··· Material provided ···
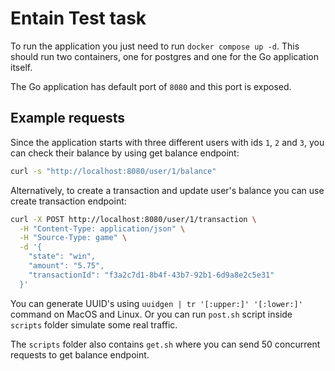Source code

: # Entain Test task

To run the application you just need to run `docker compose up -d`. This should run two containers,
one for postgres and one for the Go application itself.

The Go application has default port of `8080` and this port is exposed.

## Example requests

Since the application starts with three different users with ids `1`, `2` and `3`, you can check their balance by using get balance endpoint:

```bash
curl -s "http://localhost:8080/user/1/balance"
```

Alternatively, to create a transaction and update user's balance you can use create transaction endpoint:

```bash
curl -X POST http://localhost:8080/user/1/transaction \
  -H "Content-Type: application/json" \
  -H "Source-Type: game" \
  -d '{
    "state": "win",
    "amount": "5.75",
    "transactionId": "f3a2c7d1-8b4f-43b7-92b1-6d9a8e2c5e31"
  }'
```

You can generate UUID's using `uuidgen | tr '[:upper:]' '[:lower:]'` command on MacOS and Linux. Or you can run `post.sh` script inside `scripts` folder simulate some real traffic.

The `scripts` folder also contains `get.sh` where you can send 50 concurrent requests to get balance endpoint.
···
### About this task
A lone number is the expected answer: the count of lines in these entries holding the string "balance".

### Expected output
4